On Erev Rosh Chodesh Av 1741, the Or HaChaim left Italy for Eretz Israel, accompanied by his family and followers. In 1742, he reached Jerusalem and founded the Midrash Knesset Yisrael, where the leading Torah scholars of the city gathered around him. He did not merit to live long in Jerusalem, and passed away in Tammuz 1743. There are various traditions regarding the exact date of his passing, and the present manuscript provides an important contemporary documentation, dating his passing to Friday night, 14th Tammuz 1743 (not Motzaei Shabbat, as stated in various sources).
The connection between R. Yehuda Ayash and the Or HaChaim continued even after the latter's death, when R. Yehuda Ayash was appointed to succeed the Or HaChaim as dean of the Midrash Knesset Yisrael yeshiva upon his immigration to Eretz Israel in 1758, and together with the Or HaChaim, he is considered a central figure in the history of this yeshiva, as the Torah scholars of the Beit Midrash wrote in 1807: "...Midrash Knesset Yisrael in the holy city of Jerusalem, founded by... the Tzaddik, G-dly kabbalist... R. Chaim ben Attar, and after him a wondrous light shone, the rabbi of tremendous stature... R. Yehuda Ayash, they are the foundations and pillars, whose many merits benefit the People of Israel and its rabbinical students..." (Benayahu, LeToldot Beit MaMidrash Knesset Yisrael BiYerushalayim, Sefer Yerushalayim II, Jerusalem 1949, p. 129).
[66] leaves. 21.5 cm. Fair-good condition. Stains, including dampstains. Wear, open tears and worming (including significant worming), affecting text. Old leather binding, damaged.

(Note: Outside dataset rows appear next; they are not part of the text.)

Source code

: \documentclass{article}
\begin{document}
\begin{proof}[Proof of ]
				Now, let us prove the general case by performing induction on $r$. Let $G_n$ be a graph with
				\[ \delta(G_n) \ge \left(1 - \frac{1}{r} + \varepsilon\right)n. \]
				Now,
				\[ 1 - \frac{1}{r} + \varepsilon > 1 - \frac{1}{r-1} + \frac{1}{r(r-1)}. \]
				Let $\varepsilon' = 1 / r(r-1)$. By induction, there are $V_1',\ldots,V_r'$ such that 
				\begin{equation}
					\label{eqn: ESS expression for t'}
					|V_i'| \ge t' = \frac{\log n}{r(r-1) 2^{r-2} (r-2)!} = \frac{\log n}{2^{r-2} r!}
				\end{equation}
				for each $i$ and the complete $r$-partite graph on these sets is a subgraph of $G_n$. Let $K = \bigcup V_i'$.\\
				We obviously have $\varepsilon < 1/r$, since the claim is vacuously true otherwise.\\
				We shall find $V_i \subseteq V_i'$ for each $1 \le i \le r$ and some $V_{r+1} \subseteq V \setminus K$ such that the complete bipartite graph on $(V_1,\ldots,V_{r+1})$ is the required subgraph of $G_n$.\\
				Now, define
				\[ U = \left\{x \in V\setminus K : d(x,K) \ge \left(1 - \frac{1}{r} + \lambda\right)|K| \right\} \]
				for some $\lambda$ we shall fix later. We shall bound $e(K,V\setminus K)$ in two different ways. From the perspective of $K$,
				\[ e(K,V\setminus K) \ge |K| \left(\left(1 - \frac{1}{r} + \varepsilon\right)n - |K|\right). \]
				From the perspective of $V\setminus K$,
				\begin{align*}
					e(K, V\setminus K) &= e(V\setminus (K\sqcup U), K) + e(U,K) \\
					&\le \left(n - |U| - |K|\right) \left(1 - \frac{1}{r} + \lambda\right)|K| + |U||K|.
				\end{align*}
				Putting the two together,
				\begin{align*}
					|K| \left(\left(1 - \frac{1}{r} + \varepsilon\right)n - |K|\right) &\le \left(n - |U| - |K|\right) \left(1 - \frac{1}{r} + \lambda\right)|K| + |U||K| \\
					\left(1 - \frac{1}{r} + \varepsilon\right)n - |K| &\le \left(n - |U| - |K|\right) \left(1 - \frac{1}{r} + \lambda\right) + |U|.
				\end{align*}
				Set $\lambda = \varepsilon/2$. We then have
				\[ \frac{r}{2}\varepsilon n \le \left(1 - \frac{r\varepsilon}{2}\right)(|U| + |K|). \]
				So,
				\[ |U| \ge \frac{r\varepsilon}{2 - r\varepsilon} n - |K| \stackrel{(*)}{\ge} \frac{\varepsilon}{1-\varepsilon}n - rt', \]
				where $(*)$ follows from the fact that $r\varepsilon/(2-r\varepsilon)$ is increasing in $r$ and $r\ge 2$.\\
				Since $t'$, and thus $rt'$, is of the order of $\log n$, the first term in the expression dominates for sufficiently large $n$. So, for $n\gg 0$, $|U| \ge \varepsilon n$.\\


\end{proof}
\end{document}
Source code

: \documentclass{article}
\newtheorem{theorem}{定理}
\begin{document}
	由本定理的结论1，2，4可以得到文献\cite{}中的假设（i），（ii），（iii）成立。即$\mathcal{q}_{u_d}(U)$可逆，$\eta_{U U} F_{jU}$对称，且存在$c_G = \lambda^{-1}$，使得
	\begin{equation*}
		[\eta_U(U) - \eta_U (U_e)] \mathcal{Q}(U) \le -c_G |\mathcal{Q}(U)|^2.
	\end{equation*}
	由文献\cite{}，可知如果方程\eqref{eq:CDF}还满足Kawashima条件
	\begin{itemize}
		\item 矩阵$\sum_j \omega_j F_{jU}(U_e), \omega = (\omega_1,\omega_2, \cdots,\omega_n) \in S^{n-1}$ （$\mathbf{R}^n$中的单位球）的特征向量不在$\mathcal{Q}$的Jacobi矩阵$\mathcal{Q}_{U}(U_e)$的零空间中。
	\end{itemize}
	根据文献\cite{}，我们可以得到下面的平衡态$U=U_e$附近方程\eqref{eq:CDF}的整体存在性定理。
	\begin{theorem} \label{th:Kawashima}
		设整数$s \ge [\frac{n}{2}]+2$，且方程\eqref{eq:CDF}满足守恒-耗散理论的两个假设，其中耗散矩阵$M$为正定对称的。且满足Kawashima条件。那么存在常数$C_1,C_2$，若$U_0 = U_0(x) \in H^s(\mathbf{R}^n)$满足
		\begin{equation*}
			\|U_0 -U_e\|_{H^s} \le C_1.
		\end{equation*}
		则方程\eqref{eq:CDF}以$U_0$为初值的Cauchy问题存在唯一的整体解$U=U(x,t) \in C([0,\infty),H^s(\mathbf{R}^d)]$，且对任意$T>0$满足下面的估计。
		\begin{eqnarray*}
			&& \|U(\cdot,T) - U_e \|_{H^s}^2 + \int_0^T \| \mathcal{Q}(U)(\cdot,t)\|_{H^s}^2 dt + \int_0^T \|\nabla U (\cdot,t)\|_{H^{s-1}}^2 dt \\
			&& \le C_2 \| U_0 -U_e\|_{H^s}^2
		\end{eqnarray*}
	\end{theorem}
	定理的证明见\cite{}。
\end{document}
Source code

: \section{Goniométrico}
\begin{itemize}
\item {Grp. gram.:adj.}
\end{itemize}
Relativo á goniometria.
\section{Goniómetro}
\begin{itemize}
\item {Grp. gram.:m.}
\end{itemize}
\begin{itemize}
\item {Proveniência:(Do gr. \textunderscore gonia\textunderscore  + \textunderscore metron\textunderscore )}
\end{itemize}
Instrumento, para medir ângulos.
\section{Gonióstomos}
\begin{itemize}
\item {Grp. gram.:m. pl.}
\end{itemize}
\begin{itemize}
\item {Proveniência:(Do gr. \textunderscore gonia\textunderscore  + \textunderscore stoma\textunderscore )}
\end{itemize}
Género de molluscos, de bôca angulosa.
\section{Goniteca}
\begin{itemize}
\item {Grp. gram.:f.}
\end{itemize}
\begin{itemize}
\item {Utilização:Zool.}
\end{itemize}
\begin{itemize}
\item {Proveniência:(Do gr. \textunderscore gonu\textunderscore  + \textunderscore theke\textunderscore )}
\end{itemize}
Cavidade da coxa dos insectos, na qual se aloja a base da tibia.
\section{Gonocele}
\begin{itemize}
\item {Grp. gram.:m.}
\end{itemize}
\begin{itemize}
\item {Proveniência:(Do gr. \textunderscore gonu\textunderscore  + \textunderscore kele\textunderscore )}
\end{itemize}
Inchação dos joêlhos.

Rabbi Yehuda Ayash Beheld the Or HaChaim After His Passing
A wondrous story illustrating the special relationship between the Or HaChaim and R. Yehuda Ayash is recorded by R. Avraham Khalfon, author of Leket HaKatzir, in his book Maaseh Tzaddikim. He relates that R. Yehuda Ayash, who originated from Médéa (a town near Algiers), went to study Torah in Algiers and settled there. In his old age, he immigrated to Jerusalem, where he sat studying in the Beit Midrash of R. Chaim ben Attar. One day, R. Yehuda entered the Beit Midrash and found R. Chaim (who had passed away some time earlier) sitting in his place! When he questioned the other Torah scholars, no one had noticed anything unusual. From that day onwards, the place of the Or HaChaim was kept empty, and he would come every day to study, perceived only by R. Yehuda.